Customers are very good at sorting through hype. In the past couple of weeks Cisco, along with other vendors, has introduced new hyperconverged infrastructure (HCI)products. The competition has heated up and customers expect more substance in these systems – not just hype. They want products that deliver real benefits that can integrate easily into their current and future environments.

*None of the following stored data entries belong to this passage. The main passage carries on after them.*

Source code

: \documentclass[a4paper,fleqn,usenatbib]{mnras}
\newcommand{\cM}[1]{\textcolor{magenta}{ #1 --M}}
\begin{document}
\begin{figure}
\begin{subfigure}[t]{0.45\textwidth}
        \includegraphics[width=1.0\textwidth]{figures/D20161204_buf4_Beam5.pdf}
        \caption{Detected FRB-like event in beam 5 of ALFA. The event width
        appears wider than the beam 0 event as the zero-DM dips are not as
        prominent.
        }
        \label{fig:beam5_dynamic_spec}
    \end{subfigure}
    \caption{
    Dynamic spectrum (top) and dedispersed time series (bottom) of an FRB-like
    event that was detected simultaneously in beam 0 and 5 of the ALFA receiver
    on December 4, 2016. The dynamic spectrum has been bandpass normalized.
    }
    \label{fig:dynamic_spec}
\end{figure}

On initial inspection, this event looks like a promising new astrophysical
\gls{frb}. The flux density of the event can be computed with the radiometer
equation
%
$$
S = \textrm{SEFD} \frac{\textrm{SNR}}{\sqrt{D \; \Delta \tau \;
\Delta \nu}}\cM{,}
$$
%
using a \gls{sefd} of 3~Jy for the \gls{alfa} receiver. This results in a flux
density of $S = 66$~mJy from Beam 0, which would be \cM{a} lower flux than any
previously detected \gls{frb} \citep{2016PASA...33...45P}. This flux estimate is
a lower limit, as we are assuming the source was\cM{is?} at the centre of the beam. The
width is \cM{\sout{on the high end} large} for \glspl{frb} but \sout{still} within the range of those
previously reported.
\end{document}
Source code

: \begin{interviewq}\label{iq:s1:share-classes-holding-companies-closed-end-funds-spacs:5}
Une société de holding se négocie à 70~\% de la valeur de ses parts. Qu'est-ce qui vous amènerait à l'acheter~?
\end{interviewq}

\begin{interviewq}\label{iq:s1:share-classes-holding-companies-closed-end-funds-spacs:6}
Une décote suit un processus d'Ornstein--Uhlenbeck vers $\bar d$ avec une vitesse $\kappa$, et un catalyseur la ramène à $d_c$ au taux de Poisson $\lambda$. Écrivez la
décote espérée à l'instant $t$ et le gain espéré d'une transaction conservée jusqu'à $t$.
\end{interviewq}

At Cisco our engineering and product management teams developed the requirements for Cisco HyperFlex based on what we have learned from our experience with tens of thousands of Cisco UCS customers of all sizes. A start-up, no matter how good their technology, just doesn’t have this type of insight. We realized that customers wanted us to solve a broader set of issues with HCI. They liked the benefits of HCI, but they didn’t want to add more complexity.

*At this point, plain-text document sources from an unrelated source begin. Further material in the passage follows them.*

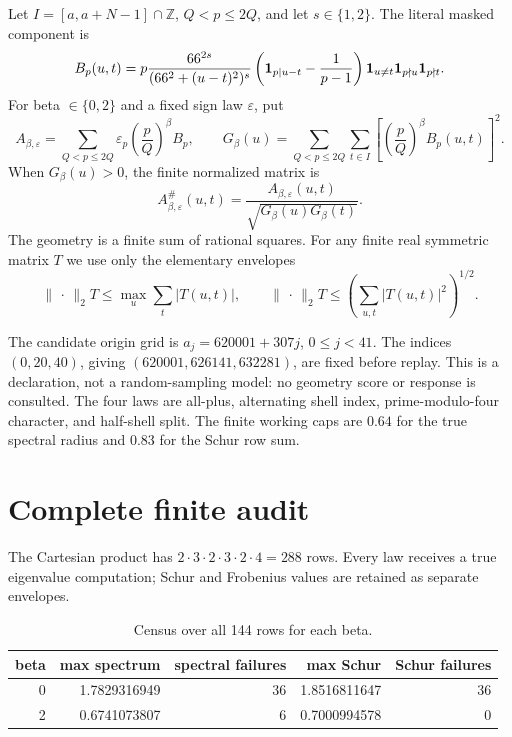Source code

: \documentclass[10pt]{article}
\newcommand{\opnorm}{\lVert\,\cdot\,\rVert_2}
\begin{document}
Let $I=[a,a+N-1]\cap\mathbb Z$, $Q<p\leq2Q$, and let $s\in\{1,2\}$.  The
literal masked component is
\begin{equation}
B_p(u,t)=p\frac{66^{2s}}{(66^2+(u-t)^2)^s}
 \left({\bf1}_{p\mid u-t}-\frac1{p-1}\right)
 {\bf1}_{u\ne t}{\bf1}_{p\nmid u}{\bf1}_{p\nmid t}.
\label{eq:block}
\end{equation}
For beta $\in\{0,2\}$ and a fixed sign law $\varepsilon$, put
\begin{equation}
A_{\beta,\varepsilon}=\sum_{Q<p\leq2Q}\varepsilon_p
 \left(\frac pQ\right)^\beta B_p,\qquad
G_\beta(u)=\sum_{Q<p\leq2Q}\sum_{t\in I}
 \left[\left(\frac pQ\right)^\beta B_p(u,t)\right]^2.
\label{eq:weighted}
\end{equation}
When $G_\beta(u)>0$, the finite normalized matrix is
\begin{equation}
A_{\beta,\varepsilon}^{\#}(u,t)=
\frac{A_{\beta,\varepsilon}(u,t)}
 {\sqrt{G_\beta(u)G_\beta(t)}}.
\label{eq:norm}
\end{equation}
The geometry is a finite sum of rational squares.  For any finite real
symmetric matrix $T$ we use only the elementary envelopes
\begin{equation}
\opnorm{T}\leq\max_u\sum_t|T(u,t)|,
\qquad
\opnorm{T}\leq\left(\sum_{u,t}|T(u,t)|^2\right)^{1/2}.
\label{eq:envelopes}
\end{equation}

The candidate origin grid is $a_j=620001+307j$, $0\leq j<41$.  The indices
$(0,20,40)$, giving $(620001,626141,632281)$, are fixed before replay.  This
is a declaration, not a random-sampling model: no geometry score or response
is consulted.  The four laws are all-plus, alternating shell index,
prime-modulo-four character, and half-shell split.  The finite working caps
are $0.64$ for the true spectral radius and $0.83$ for the Schur row sum.

\section{Complete finite audit}

The Cartesian product has
$2\cdot3\cdot2\cdot3\cdot2\cdot4=288$ rows.  Every law receives a true
eigenvalue computation; Schur and Frobenius values are retained as separate
envelopes.

\begin{table}[t]
\centering
\caption{Census over all 144 rows for each beta.}
\label{tab:beta}
\small
\begin{tabular}{r r r r r}
\toprule
beta & max spectrum & spectral failures & max Schur & Schur failures\\
\midrule
0 & 1.7829316949 & 36 & 1.8516811647 & 36\\
2 & 0.6741073807 & 6 & 0.7000994578 & 0\\
\bottomrule
\end{tabular}
\end{table}
\end{document}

Hyperconverged Infrastructure Needs to Include the Network
Given our history and expertise, it’s not surprising customers felt that real hyperconverged infrastructure needed to include software defined networking and fabric, not just software defined storage. First generation HCI simplified management by bringing the storage closer to the server. We decided to solve more problems by bringing both the software defined networking and storage closer to the server. We also felt that superior data management and flexibility was necessary to provide better performance and to get beyond the constraints of an appliance-based approach to hyperconvergence.
Now that the dust has settled and the press and the pundits have made their comments, the real proof is what customers have to say. Customers have taken a close look and their response to Cisco HyperFlex™ has been even better than we expected. Here’s a video with testimonials from some of the initial HyperFlex customers. You can click and hear what they have to say.

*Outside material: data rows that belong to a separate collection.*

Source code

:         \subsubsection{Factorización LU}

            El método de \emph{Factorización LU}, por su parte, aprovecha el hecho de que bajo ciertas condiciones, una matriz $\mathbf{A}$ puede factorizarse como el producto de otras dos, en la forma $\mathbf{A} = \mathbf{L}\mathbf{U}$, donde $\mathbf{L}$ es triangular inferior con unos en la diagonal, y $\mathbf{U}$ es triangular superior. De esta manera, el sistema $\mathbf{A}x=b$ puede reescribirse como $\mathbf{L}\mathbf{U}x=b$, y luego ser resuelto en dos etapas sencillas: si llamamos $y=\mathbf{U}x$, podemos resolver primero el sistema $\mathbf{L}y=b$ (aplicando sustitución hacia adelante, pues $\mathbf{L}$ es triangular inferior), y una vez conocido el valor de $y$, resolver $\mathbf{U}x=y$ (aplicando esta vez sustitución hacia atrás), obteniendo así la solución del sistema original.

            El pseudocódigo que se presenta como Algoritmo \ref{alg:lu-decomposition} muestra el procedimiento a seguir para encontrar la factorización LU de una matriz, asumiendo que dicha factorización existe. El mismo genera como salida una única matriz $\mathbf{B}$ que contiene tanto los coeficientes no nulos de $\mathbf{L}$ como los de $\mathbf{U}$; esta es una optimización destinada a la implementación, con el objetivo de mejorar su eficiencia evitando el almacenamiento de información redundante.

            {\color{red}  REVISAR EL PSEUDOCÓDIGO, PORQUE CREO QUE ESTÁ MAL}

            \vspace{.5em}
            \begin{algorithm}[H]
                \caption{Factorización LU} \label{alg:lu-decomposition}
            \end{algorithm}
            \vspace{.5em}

Delivering the “Whole Product”
One of the great advantages of hyperconverged infrastructure is that it bridges gaps in a variety of different ways. Traditional infrastructure isolated compute, network and storage creating teams with distinct expertise and separate tools to manage each of these technologies. Cisco UCS servers and the industry leading Converged Infrastructure solutions we have developed with partners provide organizations with automation and orchestration that help to bridge many of these gaps. Best practices of storage, network, systems and virtualization experts are captured in workflows and what we call Service Profiles. The result is simplified infrastructure and operational management that generate significant costs savings.
Cisco HyperFlex builds on these customer benefits by extending the advantages of Cisco UCS and adding the efficiencies of the HX Data Platform. The Cisco HX Data Platform combines the cluster’s solid-state drives and spinning disks into a single distributed, multitier, object-based data store. It includes enterprise-class data management features that you expect from enterprise storage systems to support your entire application lifecycle: snapshots, thin provisioning, and instant, space-efficient cloning.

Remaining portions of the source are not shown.